Die Pridebewegung, entstanden aus den Stonewall-Aufständen 1969 in New York, ist heute kommerzialisiert und stark vom kapitalistischen Mainstream geprägt: große Konzerne sponsern Paraden, Regenbogenlogos ersetzen politische Forderungen, der kämpferische Ansatz tritt oft in den Hintergrund. Kritik kommt aus der eigenen Community, etwa von queeren nichtweißen oder trans Aktivisten. Sie bemängeln, dass radikale Forderungen, soziale Gerechtigkeit und Protest gegen reale Unterdrückung zugunsten von Party und Imagepflege verdrängt worden sind.

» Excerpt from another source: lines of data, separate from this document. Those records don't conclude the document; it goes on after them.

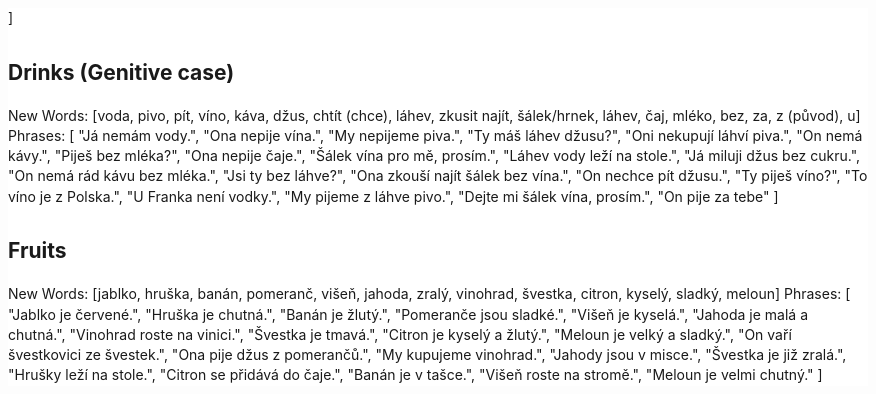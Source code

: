 ]

## Drinks (Genitive case)
New Words: [voda, pivo, pít, víno, káva, džus, chtít (chce), láhev, zkusit najít, šálek/hrnek, láhev, čaj, mléko, bez, za, z (původ), u]
Phrases: [
    "Já nemám vody.",
    "Ona nepije vína.",
    "My nepijeme piva.",
    "Ty máš láhev džusu?",
    "Oni nekupují láhví piva.",
    "On nemá kávy.",
    "Piješ bez mléka?",
    "Ona nepije čaje.",
    "Šálek vína pro mě, prosím.",
    "Láhev vody leží na stole.",
    "Já miluji džus bez cukru.",
    "On nemá rád kávu bez mléka.",
    "Jsi ty bez láhve?",
    "Ona zkouší najít šálek bez vína.",
    "On nechce pít džusu.",
    "Ty piješ víno?",
    "To víno je z Polska.",
    "U Franka není vodky.",
    "My pijeme z láhve pivo.",
    "Dejte mi šálek vína, prosím.",
    "On pije za tebe"
]

## Fruits
New Words: [jablko, hruška, banán, pomeranč, višeň, jahoda, zralý, vinohrad, švestka, citron, kyselý, sladký, meloun]
Phrases: [
    "Jablko je červené.",
    "Hruška je chutná.",
    "Banán je žlutý.",
    "Pomeranče jsou sladké.",
    "Višeň je kyselá.",
    "Jahoda je malá a chutná.",
    "Vinohrad roste na vinici.",
    "Švestka je tmavá.",
    "Citron je kyselý a žlutý.",
    "Meloun je velký a sladký.",
    "On vaří švestkovici ze švestek.",
    "Ona pije džus z pomerančů.",
    "My kupujeme vinohrad.",
    "Jahody jsou v misce.",
    "Švestka je již zralá.",
    "Hrušky leží na stole.",
    "Citron se přidává do čaje.",
    "Banán je v tašce.",
    "Višeň roste na stromě.",
    "Meloun je velmi chutný."
]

Die Idee für die Worldpride entstand in den 1990er Jahren innerhalb des internationalen Netzwerks Interpride. 2000 fand die erste Veranstaltung in Rom statt, trotz Widerstand von seiten des Vatikans unter Papst Johannes Paul II. Seitdem wird die Worldpride jedes Jahr in verschiedenen Städten des globalen Nordens ausgerichtet. Drei Wochen lang finden neben der traditionellen Parade ein umfangreiches Kulturprogramm, Menschenrechtskonferenzen und aktivistische Interventionen statt.
Auch in Europa gibt es mittlerweile ein Rollback beim Thema der Gleichstellung queerer Menschen. Die »Rainbow Map« der ILGA (International Lesbian, Gay, Bisexual, Trans and Intersex Association), mit der die Lage von Queers anhand eines Gleichstellungsindex in europäischen Ländern analysiert wird, registrierte einen Abbau von Rechten. Erwähnt werden besonders Ungarn, Georgien und Großbritannien, wo neue Anti-LGBTI-Gesetze erlassen wurden. Die Daten verdeutlichten, so die ILGA in einem Statement, dass der Abbau von Minderheitenrechten Teil einer allgemeinen Aushöhlung des demokratischen Schutzes in ganz Europa sei. Deutschland verbesserte sich im Vergleich zum vergangenen Jahr um drei Prozentpunkte und rückte auf Platz acht vor.